> **EXERCISE GOAL**: Please transcribe the listing in its entirety, character for character.

---------------

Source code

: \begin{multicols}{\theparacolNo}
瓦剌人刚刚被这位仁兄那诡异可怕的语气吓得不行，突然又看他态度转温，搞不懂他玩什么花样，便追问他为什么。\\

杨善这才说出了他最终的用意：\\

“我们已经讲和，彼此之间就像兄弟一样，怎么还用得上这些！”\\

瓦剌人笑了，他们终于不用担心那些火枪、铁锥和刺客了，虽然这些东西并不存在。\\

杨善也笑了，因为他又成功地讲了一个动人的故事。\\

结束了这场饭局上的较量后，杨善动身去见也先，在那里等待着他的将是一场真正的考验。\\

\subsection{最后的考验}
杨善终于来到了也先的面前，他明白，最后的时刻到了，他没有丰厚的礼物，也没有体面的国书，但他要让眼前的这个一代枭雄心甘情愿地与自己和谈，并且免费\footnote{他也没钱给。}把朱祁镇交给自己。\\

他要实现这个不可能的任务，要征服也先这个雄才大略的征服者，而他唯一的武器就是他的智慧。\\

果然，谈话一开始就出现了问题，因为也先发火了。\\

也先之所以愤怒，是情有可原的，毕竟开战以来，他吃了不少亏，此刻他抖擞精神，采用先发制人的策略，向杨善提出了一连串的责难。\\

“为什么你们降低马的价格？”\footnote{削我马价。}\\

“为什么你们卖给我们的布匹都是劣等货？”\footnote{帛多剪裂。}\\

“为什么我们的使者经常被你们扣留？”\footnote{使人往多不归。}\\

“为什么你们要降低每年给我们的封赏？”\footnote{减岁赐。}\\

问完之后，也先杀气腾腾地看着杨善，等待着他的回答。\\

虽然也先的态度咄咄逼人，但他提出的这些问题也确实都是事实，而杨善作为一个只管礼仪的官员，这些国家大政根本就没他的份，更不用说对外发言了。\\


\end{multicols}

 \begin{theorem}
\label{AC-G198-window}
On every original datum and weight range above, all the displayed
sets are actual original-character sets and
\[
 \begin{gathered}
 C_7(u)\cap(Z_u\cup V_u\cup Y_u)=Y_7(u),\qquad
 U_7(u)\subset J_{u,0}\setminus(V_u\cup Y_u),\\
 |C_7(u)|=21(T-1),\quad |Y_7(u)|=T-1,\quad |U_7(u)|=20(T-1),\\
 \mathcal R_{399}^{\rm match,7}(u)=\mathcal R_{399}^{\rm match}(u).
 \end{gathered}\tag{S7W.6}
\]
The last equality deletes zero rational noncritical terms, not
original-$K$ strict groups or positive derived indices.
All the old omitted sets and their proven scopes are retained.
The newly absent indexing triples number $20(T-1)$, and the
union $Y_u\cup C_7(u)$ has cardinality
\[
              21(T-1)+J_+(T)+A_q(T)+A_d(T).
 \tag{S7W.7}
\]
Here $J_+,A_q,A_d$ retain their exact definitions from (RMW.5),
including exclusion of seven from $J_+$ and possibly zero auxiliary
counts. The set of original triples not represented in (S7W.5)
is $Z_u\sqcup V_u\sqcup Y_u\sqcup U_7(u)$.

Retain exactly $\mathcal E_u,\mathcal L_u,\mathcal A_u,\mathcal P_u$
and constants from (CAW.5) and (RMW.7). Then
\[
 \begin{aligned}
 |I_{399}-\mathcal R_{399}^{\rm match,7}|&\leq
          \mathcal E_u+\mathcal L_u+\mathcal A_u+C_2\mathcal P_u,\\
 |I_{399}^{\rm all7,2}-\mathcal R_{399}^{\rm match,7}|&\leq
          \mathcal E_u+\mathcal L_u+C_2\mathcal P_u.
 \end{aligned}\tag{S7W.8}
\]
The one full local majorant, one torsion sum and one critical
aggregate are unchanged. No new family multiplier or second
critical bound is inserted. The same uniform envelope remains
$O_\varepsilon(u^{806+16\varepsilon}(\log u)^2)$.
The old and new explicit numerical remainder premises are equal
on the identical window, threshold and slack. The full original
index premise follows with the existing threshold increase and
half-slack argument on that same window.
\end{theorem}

---------------

> **ANSWER SECTION**:
Source code

: \begin{multicols}{\theparacolNo}
瓦剌人刚刚被这位仁兄那诡异可怕的语气吓得不行，突然又看他态度转温，搞不懂他玩什么花样，便追问他为什么。\\

杨善这才说出了他最终的用意：\\

“我们已经讲和，彼此之间就像兄弟一样，怎么还用得上这些！”\\

瓦剌人笑了，他们终于不用担心那些火枪、铁锥和刺客了，虽然这些东西并不存在。\\

杨善也笑了，因为他又成功地讲了一个动人的故事。\\

结束了这场饭局上的较量后，杨善动身去见也先，在那里等待着他的将是一场真正的考验。\\

\subsection{最后的考验}
杨善终于来到了也先的面前，他明白，最后的时刻到了，他没有丰厚的礼物，也没有体面的国书，但他要让眼前的这个一代枭雄心甘情愿地与自己和谈，并且免费\footnote{他也没钱给。}把朱祁镇交给自己。\\

他要实现这个不可能的任务，要征服也先这个雄才大略的征服者，而他唯一的武器就是他的智慧。\\

果然，谈话一开始就出现了问题，因为也先发火了。\\

也先之所以愤怒，是情有可原的，毕竟开战以来，他吃了不少亏，此刻他抖擞精神，采用先发制人的策略，向杨善提出了一连串的责难。\\

“为什么你们降低马的价格？”\footnote{削我马价。}\\

“为什么你们卖给我们的布匹都是劣等货？”\footnote{帛多剪裂。}\\

“为什么我们的使者经常被你们扣留？”\footnote{使人往多不归。}\\

“为什么你们要降低每年给我们的封赏？”\footnote{减岁赐。}\\

问完之后，也先杀气腾腾地看着杨善，等待着他的回答。\\

虽然也先的态度咄咄逼人，但他提出的这些问题也确实都是事实，而杨善作为一个只管礼仪的官员，这些国家大政根本就没他的份，更不用说对外发言了。\\


\end{multicols}

 \begin{theorem}
\label{AC-G198-window}
On every original datum and weight range above, all the displayed
sets are actual original-character sets and
\[
 \begin{gathered}
 C_7(u)\cap(Z_u\cup V_u\cup Y_u)=Y_7(u),\qquad
 U_7(u)\subset J_{u,0}\setminus(V_u\cup Y_u),\\
 |C_7(u)|=21(T-1),\quad |Y_7(u)|=T-1,\quad |U_7(u)|=20(T-1),\\
 \mathcal R_{399}^{\rm match,7}(u)=\mathcal R_{399}^{\rm match}(u).
 \end{gathered}\tag{S7W.6}
\]
The last equality deletes zero rational noncritical terms, not
original-$K$ strict groups or positive derived indices.
All the old omitted sets and their proven scopes are retained.
The newly absent indexing triples number $20(T-1)$, and the
union $Y_u\cup C_7(u)$ has cardinality
\[
              21(T-1)+J_+(T)+A_q(T)+A_d(T).
 \tag{S7W.7}
\]
Here $J_+,A_q,A_d$ retain their exact definitions from (RMW.5),
including exclusion of seven from $J_+$ and possibly zero auxiliary
counts. The set of original triples not represented in (S7W.5)
is $Z_u\sqcup V_u\sqcup Y_u\sqcup U_7(u)$.

Retain exactly $\mathcal E_u,\mathcal L_u,\mathcal A_u,\mathcal P_u$
and constants from (CAW.5) and (RMW.7). Then
\[
 \begin{aligned}
 |I_{399}-\mathcal R_{399}^{\rm match,7}|&\leq
          \mathcal E_u+\mathcal L_u+\mathcal A_u+C_2\mathcal P_u,\\
 |I_{399}^{\rm all7,2}-\mathcal R_{399}^{\rm match,7}|&\leq
          \mathcal E_u+\mathcal L_u+C_2\mathcal P_u.
 \end{aligned}\tag{S7W.8}
\]
The one full local majorant, one torsion sum and one critical
aggregate are unchanged. No new family multiplier or second
critical bound is inserted. The same uniform envelope remains
$O_\varepsilon(u^{806+16\varepsilon}(\log u)^2)$.
The old and new explicit numerical remainder premises are equal
on the identical window, threshold and slack. The full original
index premise follows with the existing threshold increase and
half-slack argument on that same window.
\end{theorem}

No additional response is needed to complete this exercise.